Source texts of formatted documents:
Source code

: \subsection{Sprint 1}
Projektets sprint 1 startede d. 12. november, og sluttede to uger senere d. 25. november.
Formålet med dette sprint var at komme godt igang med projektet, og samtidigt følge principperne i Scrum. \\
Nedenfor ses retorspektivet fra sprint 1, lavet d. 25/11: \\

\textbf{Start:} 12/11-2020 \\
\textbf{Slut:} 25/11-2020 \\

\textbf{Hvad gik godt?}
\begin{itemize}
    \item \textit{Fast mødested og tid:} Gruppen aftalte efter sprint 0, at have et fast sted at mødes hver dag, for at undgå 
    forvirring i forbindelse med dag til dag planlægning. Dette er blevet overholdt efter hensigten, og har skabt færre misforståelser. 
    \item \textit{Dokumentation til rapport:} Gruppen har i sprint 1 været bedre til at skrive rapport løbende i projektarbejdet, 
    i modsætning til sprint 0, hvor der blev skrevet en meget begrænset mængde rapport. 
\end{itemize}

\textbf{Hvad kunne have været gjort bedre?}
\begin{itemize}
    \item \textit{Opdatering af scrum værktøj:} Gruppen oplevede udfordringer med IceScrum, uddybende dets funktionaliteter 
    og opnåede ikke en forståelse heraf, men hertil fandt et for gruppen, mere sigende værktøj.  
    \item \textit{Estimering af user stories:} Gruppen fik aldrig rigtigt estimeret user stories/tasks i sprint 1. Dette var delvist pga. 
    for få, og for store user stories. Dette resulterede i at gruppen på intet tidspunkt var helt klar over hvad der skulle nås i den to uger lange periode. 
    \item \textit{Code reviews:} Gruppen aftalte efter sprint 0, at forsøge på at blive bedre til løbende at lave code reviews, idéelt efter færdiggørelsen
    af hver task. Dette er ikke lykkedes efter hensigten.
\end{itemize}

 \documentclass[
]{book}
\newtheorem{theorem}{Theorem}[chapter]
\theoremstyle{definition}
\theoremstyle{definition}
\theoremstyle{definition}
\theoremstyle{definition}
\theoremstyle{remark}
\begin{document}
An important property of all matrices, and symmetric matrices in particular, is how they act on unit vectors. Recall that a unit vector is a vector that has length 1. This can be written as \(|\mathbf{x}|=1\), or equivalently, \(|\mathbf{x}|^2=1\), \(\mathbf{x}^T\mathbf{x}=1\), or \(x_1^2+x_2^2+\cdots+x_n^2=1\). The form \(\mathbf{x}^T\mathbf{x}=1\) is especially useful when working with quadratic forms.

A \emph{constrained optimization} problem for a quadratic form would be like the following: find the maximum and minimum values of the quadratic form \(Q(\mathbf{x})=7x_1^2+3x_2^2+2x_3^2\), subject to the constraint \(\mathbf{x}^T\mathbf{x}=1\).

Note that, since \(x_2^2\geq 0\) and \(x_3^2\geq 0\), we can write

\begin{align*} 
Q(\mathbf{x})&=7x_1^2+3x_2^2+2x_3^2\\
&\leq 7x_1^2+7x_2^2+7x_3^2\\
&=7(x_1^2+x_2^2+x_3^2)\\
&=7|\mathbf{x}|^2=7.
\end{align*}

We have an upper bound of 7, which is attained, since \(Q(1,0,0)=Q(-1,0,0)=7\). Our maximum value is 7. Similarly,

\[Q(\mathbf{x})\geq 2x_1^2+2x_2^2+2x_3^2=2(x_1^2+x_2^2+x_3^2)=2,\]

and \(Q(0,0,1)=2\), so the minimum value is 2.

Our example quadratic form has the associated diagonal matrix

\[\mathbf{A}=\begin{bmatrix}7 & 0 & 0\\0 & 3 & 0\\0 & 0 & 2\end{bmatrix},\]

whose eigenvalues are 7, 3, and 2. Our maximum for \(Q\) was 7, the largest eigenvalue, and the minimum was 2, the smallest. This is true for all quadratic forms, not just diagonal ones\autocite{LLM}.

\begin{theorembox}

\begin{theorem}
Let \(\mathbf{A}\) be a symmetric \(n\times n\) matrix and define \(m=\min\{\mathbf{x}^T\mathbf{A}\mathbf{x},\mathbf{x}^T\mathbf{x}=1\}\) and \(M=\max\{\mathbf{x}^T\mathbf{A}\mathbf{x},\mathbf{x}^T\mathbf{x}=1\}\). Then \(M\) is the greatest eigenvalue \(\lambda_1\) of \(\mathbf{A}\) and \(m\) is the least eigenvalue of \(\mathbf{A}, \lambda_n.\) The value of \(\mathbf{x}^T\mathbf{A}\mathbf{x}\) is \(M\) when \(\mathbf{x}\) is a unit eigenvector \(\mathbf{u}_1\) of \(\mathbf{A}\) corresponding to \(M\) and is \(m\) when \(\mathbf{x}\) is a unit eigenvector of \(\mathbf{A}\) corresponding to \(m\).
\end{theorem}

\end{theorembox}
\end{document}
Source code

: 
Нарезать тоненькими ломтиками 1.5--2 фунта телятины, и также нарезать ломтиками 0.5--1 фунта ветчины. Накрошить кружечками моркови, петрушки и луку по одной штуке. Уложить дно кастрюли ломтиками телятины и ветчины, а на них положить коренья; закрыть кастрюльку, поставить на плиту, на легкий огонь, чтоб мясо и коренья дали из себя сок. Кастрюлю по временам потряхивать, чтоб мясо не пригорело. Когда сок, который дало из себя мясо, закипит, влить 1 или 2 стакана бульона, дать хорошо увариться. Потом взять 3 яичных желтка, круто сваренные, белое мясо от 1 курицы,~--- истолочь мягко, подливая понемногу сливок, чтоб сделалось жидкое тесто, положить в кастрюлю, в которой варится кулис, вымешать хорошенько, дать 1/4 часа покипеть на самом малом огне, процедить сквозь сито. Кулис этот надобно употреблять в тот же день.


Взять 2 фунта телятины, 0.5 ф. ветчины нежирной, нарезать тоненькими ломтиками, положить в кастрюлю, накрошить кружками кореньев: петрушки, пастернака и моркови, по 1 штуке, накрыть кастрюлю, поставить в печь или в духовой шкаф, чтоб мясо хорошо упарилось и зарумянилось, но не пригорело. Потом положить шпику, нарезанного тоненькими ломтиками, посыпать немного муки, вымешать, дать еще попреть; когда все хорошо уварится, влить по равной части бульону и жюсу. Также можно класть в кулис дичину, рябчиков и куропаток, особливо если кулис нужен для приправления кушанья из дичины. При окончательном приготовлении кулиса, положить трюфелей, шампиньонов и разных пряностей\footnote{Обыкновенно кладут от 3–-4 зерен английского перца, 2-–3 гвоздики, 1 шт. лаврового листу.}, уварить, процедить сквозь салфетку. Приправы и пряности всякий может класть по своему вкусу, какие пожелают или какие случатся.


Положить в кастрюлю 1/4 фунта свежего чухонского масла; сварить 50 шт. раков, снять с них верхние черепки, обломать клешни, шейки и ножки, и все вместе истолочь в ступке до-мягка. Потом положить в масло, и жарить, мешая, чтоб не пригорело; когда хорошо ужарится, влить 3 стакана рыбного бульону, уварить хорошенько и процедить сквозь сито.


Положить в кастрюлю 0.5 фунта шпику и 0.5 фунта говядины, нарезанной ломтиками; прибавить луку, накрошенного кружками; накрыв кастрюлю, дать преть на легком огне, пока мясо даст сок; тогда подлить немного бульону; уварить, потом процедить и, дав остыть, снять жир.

**Exercise directions:** Among these entries, how many lines include the string "textbf"? Reply with the number by itself.

**Response below:** 4